-- REQUIRED WORK --
Report every line below that holds the word "broken".

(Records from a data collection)
<<<<
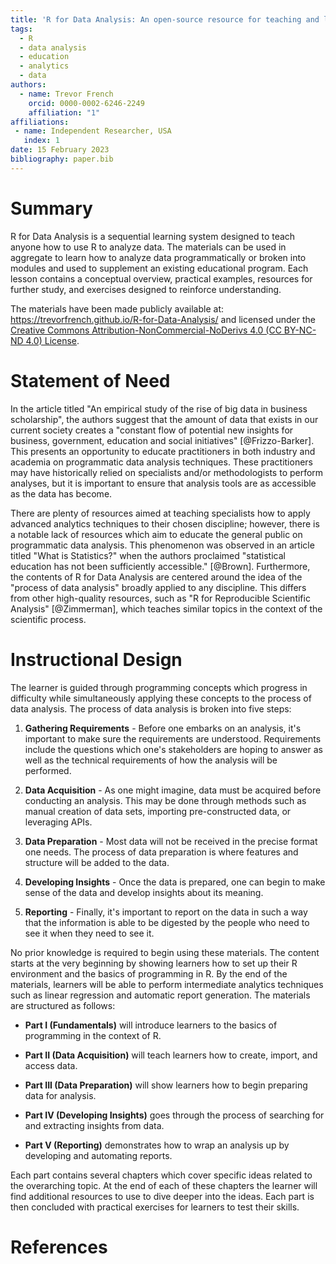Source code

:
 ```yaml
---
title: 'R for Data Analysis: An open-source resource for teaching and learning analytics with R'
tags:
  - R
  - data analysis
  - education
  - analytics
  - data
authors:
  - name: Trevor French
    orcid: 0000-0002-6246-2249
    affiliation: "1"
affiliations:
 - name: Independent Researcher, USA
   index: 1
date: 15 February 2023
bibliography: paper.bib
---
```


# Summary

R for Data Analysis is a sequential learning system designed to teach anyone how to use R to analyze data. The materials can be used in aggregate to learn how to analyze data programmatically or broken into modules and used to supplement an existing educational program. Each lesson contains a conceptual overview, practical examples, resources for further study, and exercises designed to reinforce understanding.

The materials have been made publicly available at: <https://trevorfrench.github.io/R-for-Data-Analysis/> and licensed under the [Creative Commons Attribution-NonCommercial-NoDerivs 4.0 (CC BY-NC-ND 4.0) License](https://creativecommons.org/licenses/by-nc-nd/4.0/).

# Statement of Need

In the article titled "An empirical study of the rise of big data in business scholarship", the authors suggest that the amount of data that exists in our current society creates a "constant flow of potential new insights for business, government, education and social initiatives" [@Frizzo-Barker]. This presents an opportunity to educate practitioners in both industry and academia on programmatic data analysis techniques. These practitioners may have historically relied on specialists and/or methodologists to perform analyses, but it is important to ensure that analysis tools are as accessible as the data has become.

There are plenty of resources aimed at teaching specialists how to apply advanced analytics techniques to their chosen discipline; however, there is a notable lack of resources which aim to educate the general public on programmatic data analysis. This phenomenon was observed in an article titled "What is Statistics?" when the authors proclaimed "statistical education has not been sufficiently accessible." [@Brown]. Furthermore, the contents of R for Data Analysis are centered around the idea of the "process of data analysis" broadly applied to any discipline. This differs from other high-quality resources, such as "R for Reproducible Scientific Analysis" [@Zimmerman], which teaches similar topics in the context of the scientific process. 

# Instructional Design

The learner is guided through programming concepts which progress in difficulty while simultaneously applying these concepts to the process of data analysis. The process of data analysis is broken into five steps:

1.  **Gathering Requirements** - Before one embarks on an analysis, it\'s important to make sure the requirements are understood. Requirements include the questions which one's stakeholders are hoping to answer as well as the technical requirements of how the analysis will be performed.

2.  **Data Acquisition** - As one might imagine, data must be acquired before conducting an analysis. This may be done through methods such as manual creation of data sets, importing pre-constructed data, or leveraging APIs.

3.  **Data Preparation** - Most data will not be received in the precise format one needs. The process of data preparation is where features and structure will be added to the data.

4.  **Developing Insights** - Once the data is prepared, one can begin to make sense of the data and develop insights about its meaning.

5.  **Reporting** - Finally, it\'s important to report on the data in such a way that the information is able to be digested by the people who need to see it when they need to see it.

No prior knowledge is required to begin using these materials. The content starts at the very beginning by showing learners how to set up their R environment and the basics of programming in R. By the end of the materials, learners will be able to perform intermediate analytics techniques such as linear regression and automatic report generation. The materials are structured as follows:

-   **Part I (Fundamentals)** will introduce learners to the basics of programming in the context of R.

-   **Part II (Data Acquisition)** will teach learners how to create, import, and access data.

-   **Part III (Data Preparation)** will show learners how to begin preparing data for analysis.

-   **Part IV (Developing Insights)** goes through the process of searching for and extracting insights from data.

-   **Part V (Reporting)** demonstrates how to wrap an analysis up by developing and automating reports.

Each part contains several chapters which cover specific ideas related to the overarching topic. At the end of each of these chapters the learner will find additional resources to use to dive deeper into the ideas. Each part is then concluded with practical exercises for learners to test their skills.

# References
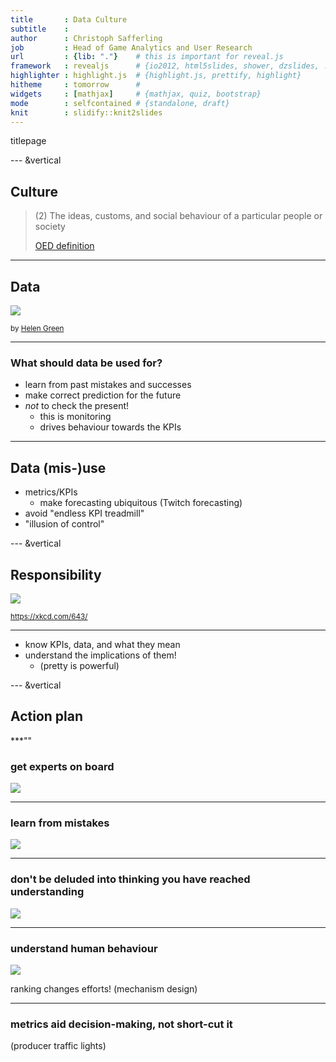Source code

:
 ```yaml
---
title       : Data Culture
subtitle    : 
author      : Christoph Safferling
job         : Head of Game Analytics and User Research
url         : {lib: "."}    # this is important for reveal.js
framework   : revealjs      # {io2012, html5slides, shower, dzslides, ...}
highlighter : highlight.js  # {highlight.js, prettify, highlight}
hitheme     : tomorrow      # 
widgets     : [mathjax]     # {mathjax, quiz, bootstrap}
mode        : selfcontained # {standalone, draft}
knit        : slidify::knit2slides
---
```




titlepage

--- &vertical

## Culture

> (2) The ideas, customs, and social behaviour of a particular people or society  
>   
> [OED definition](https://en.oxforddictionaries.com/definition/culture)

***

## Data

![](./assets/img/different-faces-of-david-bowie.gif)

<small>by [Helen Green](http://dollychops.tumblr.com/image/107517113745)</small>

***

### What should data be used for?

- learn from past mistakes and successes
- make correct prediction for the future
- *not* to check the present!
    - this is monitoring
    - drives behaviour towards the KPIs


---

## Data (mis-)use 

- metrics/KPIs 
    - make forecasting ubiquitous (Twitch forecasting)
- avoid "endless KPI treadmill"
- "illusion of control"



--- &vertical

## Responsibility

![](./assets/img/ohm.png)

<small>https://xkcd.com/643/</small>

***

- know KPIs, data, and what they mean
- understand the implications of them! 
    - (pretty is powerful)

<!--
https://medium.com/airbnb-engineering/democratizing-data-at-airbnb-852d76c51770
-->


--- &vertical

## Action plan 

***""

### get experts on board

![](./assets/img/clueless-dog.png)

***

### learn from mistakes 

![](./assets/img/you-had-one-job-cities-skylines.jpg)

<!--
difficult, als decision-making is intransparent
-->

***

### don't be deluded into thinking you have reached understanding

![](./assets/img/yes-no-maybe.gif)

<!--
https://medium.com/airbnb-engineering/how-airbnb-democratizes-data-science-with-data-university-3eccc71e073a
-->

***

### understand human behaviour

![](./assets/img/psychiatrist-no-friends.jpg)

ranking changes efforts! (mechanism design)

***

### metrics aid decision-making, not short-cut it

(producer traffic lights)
>>>>
-- ANSWER BOX --
R for Data Analysis is a sequential learning system designed to teach anyone how to use R to analyze data. The materials can be used in aggregate to learn how to analyze data programmatically or broken into modules and used to supplement an existing educational program. Each lesson contains a conceptual overview, practical examples, resources for further study, and exercises designed to reinforce understanding.
The learner is guided through programming concepts which progress in difficulty while simultaneously applying these concepts to the process of data analysis. The process of data analysis is broken into five steps:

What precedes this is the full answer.